‘Making a movie is life’

What really makes cinema 'personal'?
It might be easier to celebrate the fact that blockbusters are no longer directed by white men who all look the same, if the companies that could still afford to make them were not soul-crushing corporations essentially using identity politics to legitimise their content soup. Hired to direct films that are marketed as being somehow connected to their background and identity, these filmmakers are not simply directing a big movie that will make a lot of money — they are asked to give it a little piece of their soul, too. And they are also expected to say “thank you,” because, well, representation.
Besides corporations’ mercenary appropriation and distortion of identity politics — which of course has done a lot of good in other contexts, in terms of giving marginalised voices the opportunities to be heard that they always deserved — this situation also highlights an oddly straightforward, simplistic and limiting conception of the way artists supposedly relate to the art they make. This idea of what makes art personal appears all the more troubling when the art in question barely qualifies as art at all.
In such cases indeed, it seems that what makes the connection between a filmmaker and their content “personal” is simply a shared background or ethnicity between director and characters. This is of course absolutely fair enough when said background comes with an entire world and experience that might be best transferred to the screen by a filmmaker who had gone through a similar experience. But when the character in question is a superhero, an alien, or an anthropomorphised animal, that “personal” connection feels a lot more tenuous.
Venezuelan director Jorge Thielen Armand collapses the question and raises new ones in his 2020 film La Fortaleza. The film is a work of fiction, an atmospheric and intoxicating experience largely set in the jungle, following in the footsteps of a man driven by both resolve and alcohol to self-destruction and salvation. A simple viewing does not reveal anything about the fact that the film’s lead actor is in fact the father of the director, playing himself in a restaging of his own real-life adventures in the jungle some thirty years prior.

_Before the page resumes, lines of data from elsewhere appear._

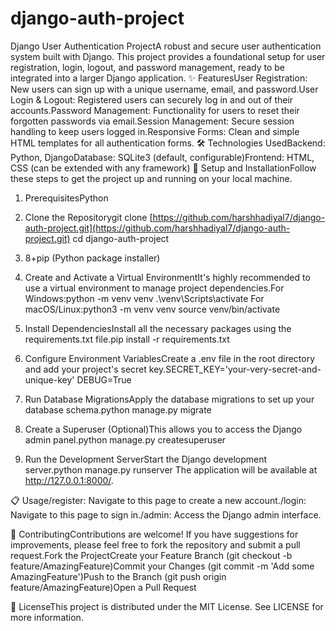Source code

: # django-auth-project
Django User Authentication ProjectA robust and secure user authentication system built with Django. This project provides a foundational setup for user registration, login, logout, and password management, ready to be integrated into a larger Django application.
✨ FeaturesUser Registration: New users can sign up with a unique username, email, and password.User Login & Logout: Registered users can securely log in and out of their accounts.Password Management: Functionality for users to reset their forgotten passwords via email.Session Management: Secure session handling to keep users logged in.Responsive Forms: Clean and simple HTML templates for all authentication forms.
🛠️ Technologies UsedBackend: Python, DjangoDatabase: SQLite3 (default, configurable)Frontend: HTML, CSS (can be extended with any framework)
🚀 Setup and InstallationFollow these steps to get the project up and running on your local machine.
1. PrerequisitesPython 
2. Clone the Repositorygit clone [https://github.com/harshhadiyal7/django-auth-project.git](https://github.com/harshhadiyal7/django-auth-project.git)
cd django-auth-project
3. 8+pip (Python package installer)

3. Create and Activate a Virtual EnvironmentIt's highly recommended to use a virtual environment to manage project dependencies.For Windows:python -m venv venv
.\venv\Scripts\activate
For macOS/Linux:python3 -m venv venv
source venv/bin/activate

4. Install DependenciesInstall all the necessary packages using the requirements.txt file.pip install -r requirements.txt

5. Configure Environment VariablesCreate a .env file in the root directory and add your project's secret key.SECRET_KEY='your-very-secret-and-unique-key'
DEBUG=True

6. Run Database MigrationsApply the database migrations to set up your database schema.python manage.py migrate

7. Create a Superuser (Optional)This allows you to access the Django admin panel.python manage.py createsuperuser

8. Run the Development ServerStart the Django development server.python manage.py runserver
The application will be available at http://127.0.0.1:8000/.

📋 Usage/register: Navigate to this page to create a new account./login: Navigate to this page to sign in./admin: Access the Django admin interface.

🤝 ContributingContributions are welcome! If you have suggestions for improvements, please feel free to fork the repository and submit a pull request.Fork the ProjectCreate your Feature Branch (git checkout -b feature/AmazingFeature)Commit your Changes (git commit -m 'Add some AmazingFeature')Push to the Branch (git push origin feature/AmazingFeature)Open a Pull Request

📄 LicenseThis project is distributed under the MIT License. See LICENSE for more information.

“All this personal stuff behind the movie, it's more for me,” Armand explains. “That's why it doesn't say ‘based on a true story’ at the beginning.” Maybe filmmakers who direct very personal fiction films about and starring their own family members but don’t make that the entire point of their work are everywhere and we just don’t know it, but it seems unlikely.
Armand’s film is, indeed, very meta, and some could say that it “blurs the boundary between fiction and documentary.” But the fact that this firm basis in reality is not at all the point of the film or brought forward within its diegesis in any way lends it to a much deeper reflection on the relationship between life and cinema than the creepy thought (and life!) experiments of much creative documentary today. La Fortaleza is a great film whether you know about the circumstances of its making or not — the reflection on art and life that it brings up lies well outside of the film itself, in the context of its creation and therefore in the mind and heart of its director. What does Armand’s decision to make a film with and about his father, but without disclosing its direct relationship to their personal lives, say about the director’s conception of art and cinema?
Fortunately, another film does offer us a glimpse into said mind and heart. Directed by Mo Scarpelli — Armand’s partner — El Father Plays Himself could crudely be described as a making-of documentary, exposing all of the offscreen interpersonal dynamics behind La Fortaleza. But what is most striking at first glance in the documentary is, in fact, just how unreadable Armand’s face often is, even during the most dramatic moments of a sometimes tricky production. His father, as it turns out, is a man who drinks, a habit which sometimes comes to interrupt or delay the filming schedule; yet like the captain of a ship in distress, Armand remains stoic and calm, focused on the solutions rather than on the problems. It takes Scarpelli’s sharp eye — and indeed, in yet another intertwining of life and cinema, her knowledge of Armand as a complete human being — to see through the facade and excavate from Armand’s interactions on set and beyond subtle cues about his state of mind, intentions and goals.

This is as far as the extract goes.